EXERCISE AIM →
Restate word for word the entries below, starting with the line with "In addition to" and continuing through the line with "estimated coefficients \\". Include both of those lines and no others.

RECORDS SUPPLIED →

___

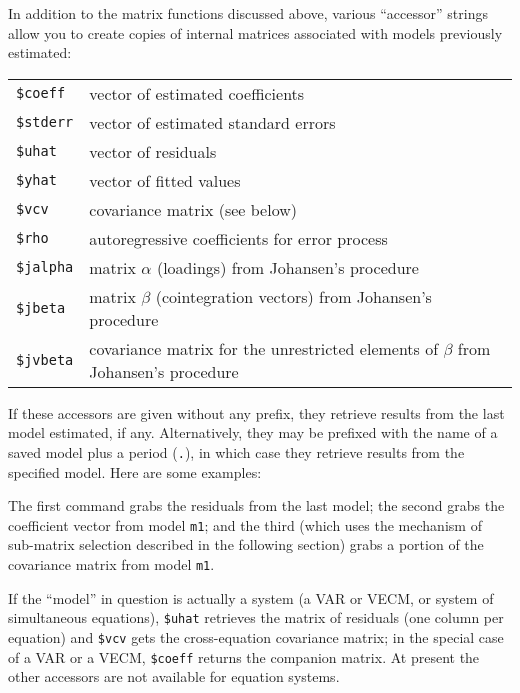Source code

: In addition to the matrix functions discussed above,
various ``accessor'' strings allow you to create copies of internal
matrices associated with models previously estimated:

\begin{center}
\begin{tabular}{ll}
\texttt{\$coeff}  & vector of estimated coefficients \\
\texttt{\$stderr} & vector of estimated standard errors \\
\texttt{\$uhat}   & vector of residuals \\
\texttt{\$yhat}   & vector of fitted values \\
\texttt{\$vcv}    & covariance matrix (see below) \\
\texttt{\$rho}    & autoregressive coefficients for error process \\
\texttt{\$jalpha} & matrix $\alpha$ (loadings) from Johansen's procedure \\
\texttt{\$jbeta}  & matrix $\beta$ (cointegration vectors) from
Johansen's procedure \\
\texttt{\$jvbeta} & covariance matrix for the unrestricted elements of
$\beta$ from Johansen's procedure
\end{tabular}
\end{center}

If these accessors are given without any prefix, they retrieve results
from the last model estimated, if any.  Alternatively, they may be
prefixed with the name of a saved model plus a period (\texttt{.}), in
which case they retrieve results from the specified model.  Here are
some examples:
%
%
The first command grabs the residuals from the last model; the second
grabs the coefficient vector from model \texttt{m1}; and the third
(which uses the mechanism of sub-matrix selection described in the
following section) grabs a portion of the covariance matrix from model
\texttt{m1}.

If the ``model'' in question is actually a system (a VAR or VECM, or
system of simultaneous equations), \verb|$uhat| retrieves the
matrix of residuals (one column per equation) and \verb|$vcv| gets
the cross-equation covariance matrix; in the special case of a VAR or
a VECM, \verb|$coeff| returns the companion matrix. At present the
other accessors are not available for equation systems.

___

RESULT OF THIS EXERCISE →
: In addition to the matrix functions discussed above,
various ``accessor'' strings allow you to create copies of internal
matrices associated with models previously estimated:

\begin{center}
\begin{tabular}{ll}
\texttt{\$coeff}  & vector of estimated coefficients \\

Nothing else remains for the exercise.